TASK TO COMPLETE =>
Find each line below containing the word "Luiz" and copy it.

EXERCISE MATERIALS =>
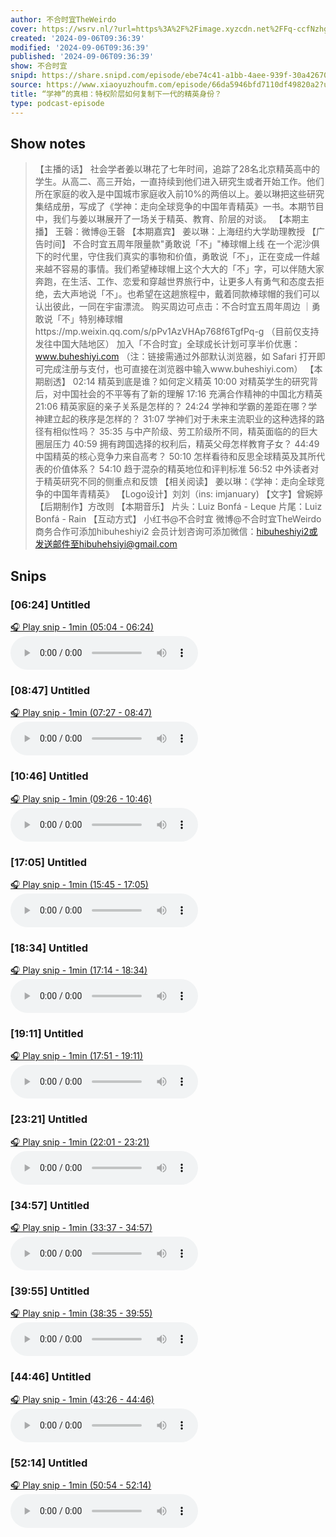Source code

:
 ```yaml
---
author: 不合时宜TheWeirdo
cover: https://wsrv.nl/?url=https%3A%2F%2Fimage.xyzcdn.net%2FFq-ccfNzhgTqQNzlG-1qA_jOow7l.png&w=200&h=200
created: '2024-09-06T09:36:39'
modified: '2024-09-06T09:36:39'
published: '2024-09-06T09:36:39'
show: 不合时宜
snipd: https://share.snipd.com/episode/ebe74c41-a1bb-4aee-939f-30a42670599a
source: https://www.xiaoyuzhoufm.com/episode/66da5946bfd7110df49820a2?utm_source=rss
title: “学神”的真相：特权阶层如何复制下一代的精英身份？
type: podcast-episode
---
```



## Show notes
> 【主播的话】
> 社会学者姜以琳花了七年时间，追踪了28名北京精英高中的学生。从高二、高三开始，一直持续到他们进入研究生或者开始工作。他们所在家庭的收入是中国城市家庭收入前10%的两倍以上。姜以琳把这些研究集结成册，写成了《学神：走向全球竞争的中国年青精英》一书。本期节目中，我们与姜以琳展开了一场关于精英、教育、阶层的对谈。
> 【本期主播】
> 王磬：微博@王磬
> 【本期嘉宾】
> 姜以琳：上海纽约大学助理教授
> 【广告时间】
> 不合时宜五周年限量款"勇敢说「不」"棒球帽上线
> 在一个泥沙俱下的时代里，守住我们真实的事物和价值，勇敢说「不」，正在变成一件越来越不容易的事情。我们希望棒球帽上这个大大的「不」字，可以伴随大家奔跑，在生活、工作、恋爱和穿越世界旅行中，让更多人有勇气和态度去拒绝，去大声地说「不」。也希望在这趟旅程中，戴着同款棒球帽的我们可以认出彼此，一同在宇宙漂流。
> 购买周边可点击：不合时宜五周年周边 ｜勇敢说「不」特别棒球帽https://mp.weixin.qq.com/s/pPv1AzVHAp768f6TgfPq-g
> （目前仅支持发往中国大陆地区）
> 加入「不合时宜」全球成长计划可享半价优惠： www.buheshiyi.com 
> （注：链接需通过外部默认浏览器，如 Safari 打开即可完成注册与支付，也可直接在浏览器中输入www.buheshiyi.com）
> 【本期剧透】
> 02:14 精英到底是谁？如何定义精英
> 10:00 对精英学生的研究背后，对中国社会的不平等有了新的理解
> 17:16 充满合作精神的中国北方精英
> 21:06 精英家庭的亲子关系是怎样的？
> 24:24 学神和学霸的差距在哪？学神建立起的秩序是怎样的？
> 31:07 学神们对于未来主流职业的这种选择的路径有相似性吗？
> 35:35 与中产阶级、劳工阶级所不同，精英面临的的巨大圈层压力
> 40:59 拥有跨国选择的权利后，精英父母怎样教育子女？
> 44:49 中国精英的核心竞争力来自高考？
> 50:10 怎样看待和反思全球精英及其所代表的价值体系？
> 54:10 趋于混杂的精英地位和评判标准
> 56:52 中外读者对于精英研究不同的侧重点和反馈
> 【相关阅读】
> 姜以琳：《学神：走向全球竞争的中国年青精英》
> 【Logo设计】刘刘（ins: imjanuary)
> 【文字】曾婉婷
> 【后期制作】方改则
> 【本期音乐】
> 片头：Luiz Bonfá - Leque
> 片尾：Luiz Bonfá - Rain
> 【互动方式】
> 小红书@不合时宜
> 微博@不合时宜TheWeirdo
> 商务合作可添加hibuheshiyi2
> 会员计划咨询可添加微信：hibuheshiyi2或发送邮件至hibuhehsiyi@gmail.com

## Snips
### [06:24] Untitled
[🎧 Play snip - 1min️ (05:04 - 06:24)](https://share.snipd.com/snip/c4d2bc7e-8545-452c-8592-fe8c01003de8)
<audio controls> <source src="https://dts-api.xiaoyuzhoufm.com/track/5e280fb8418a84a0461fd076/66da5946bfd7110df49820a2/media.xyzcdn.net/lk8et5Npc8QYeDXktFQp8pakvEzf.m4a#t=05:04,06:24"> </audio>
### [08:47] Untitled
[🎧 Play snip - 1min️ (07:27 - 08:47)](https://share.snipd.com/snip/9d392e9f-ae13-4504-902c-119fa143c6a2)
<audio controls> <source src="https://dts-api.xiaoyuzhoufm.com/track/5e280fb8418a84a0461fd076/66da5946bfd7110df49820a2/media.xyzcdn.net/lk8et5Npc8QYeDXktFQp8pakvEzf.m4a#t=07:27,08:47"> </audio>
### [10:46] Untitled
[🎧 Play snip - 1min️ (09:26 - 10:46)](https://share.snipd.com/snip/1de5fbdc-4261-48f3-9e80-bcfc3d5458ef)
<audio controls> <source src="https://dts-api.xiaoyuzhoufm.com/track/5e280fb8418a84a0461fd076/66da5946bfd7110df49820a2/media.xyzcdn.net/lk8et5Npc8QYeDXktFQp8pakvEzf.m4a#t=09:26,10:46"> </audio>
### [17:05] Untitled
[🎧 Play snip - 1min️ (15:45 - 17:05)](https://share.snipd.com/snip/a3e1035d-e293-4bfd-9086-f8433ec690df)
<audio controls> <source src="https://dts-api.xiaoyuzhoufm.com/track/5e280fb8418a84a0461fd076/66da5946bfd7110df49820a2/media.xyzcdn.net/lk8et5Npc8QYeDXktFQp8pakvEzf.m4a#t=15:45,17:05"> </audio>
### [18:34] Untitled
[🎧 Play snip - 1min️ (17:14 - 18:34)](https://share.snipd.com/snip/183cc92c-981b-412e-b23b-d3924fb470a5)
<audio controls> <source src="https://dts-api.xiaoyuzhoufm.com/track/5e280fb8418a84a0461fd076/66da5946bfd7110df49820a2/media.xyzcdn.net/lk8et5Npc8QYeDXktFQp8pakvEzf.m4a#t=17:14,18:34"> </audio>
### [19:11] Untitled
[🎧 Play snip - 1min️ (17:51 - 19:11)](https://share.snipd.com/snip/d70f81b2-6823-4613-9703-74a09e7786e2)
<audio controls> <source src="https://dts-api.xiaoyuzhoufm.com/track/5e280fb8418a84a0461fd076/66da5946bfd7110df49820a2/media.xyzcdn.net/lk8et5Npc8QYeDXktFQp8pakvEzf.m4a#t=17:51,19:11"> </audio>
### [23:21] Untitled
[🎧 Play snip - 1min️ (22:01 - 23:21)](https://share.snipd.com/snip/d97fed16-ded5-44d8-bcc5-e3abd3d056bb)
<audio controls> <source src="https://dts-api.xiaoyuzhoufm.com/track/5e280fb8418a84a0461fd076/66da5946bfd7110df49820a2/media.xyzcdn.net/lk8et5Npc8QYeDXktFQp8pakvEzf.m4a#t=22:01,23:21"> </audio>
### [34:57] Untitled
[🎧 Play snip - 1min️ (33:37 - 34:57)](https://share.snipd.com/snip/e116d1ce-19be-4547-9a65-3b63dcc789a9)
<audio controls> <source src="https://dts-api.xiaoyuzhoufm.com/track/5e280fb8418a84a0461fd076/66da5946bfd7110df49820a2/media.xyzcdn.net/lk8et5Npc8QYeDXktFQp8pakvEzf.m4a#t=33:37,34:57"> </audio>
### [39:55] Untitled
[🎧 Play snip - 1min️ (38:35 - 39:55)](https://share.snipd.com/snip/6c163bd5-1ab1-44ea-ae1e-2ad1c8666389)
<audio controls> <source src="https://dts-api.xiaoyuzhoufm.com/track/5e280fb8418a84a0461fd076/66da5946bfd7110df49820a2/media.xyzcdn.net/lk8et5Npc8QYeDXktFQp8pakvEzf.m4a#t=38:35,39:55"> </audio>
### [44:46] Untitled
[🎧 Play snip - 1min️ (43:26 - 44:46)](https://share.snipd.com/snip/3272aa49-7388-448b-9bb3-3a53f4120be6)
<audio controls> <source src="https://dts-api.xiaoyuzhoufm.com/track/5e280fb8418a84a0461fd076/66da5946bfd7110df49820a2/media.xyzcdn.net/lk8et5Npc8QYeDXktFQp8pakvEzf.m4a#t=43:26,44:46"> </audio>
### [52:14] Untitled
[🎧 Play snip - 1min️ (50:54 - 52:14)](https://share.snipd.com/snip/1a090774-511d-4638-9c08-7acf10191f77)
<audio controls> <source src="https://dts-api.xiaoyuzhoufm.com/track/5e280fb8418a84a0461fd076/66da5946bfd7110df49820a2/media.xyzcdn.net/lk8et5Npc8QYeDXktFQp8pakvEzf.m4a#t=50:54,52:14"> </audio>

TASK RESULT =>
> 片头：Luiz Bonfá - Leque
> 片尾：Luiz Bonfá - Rain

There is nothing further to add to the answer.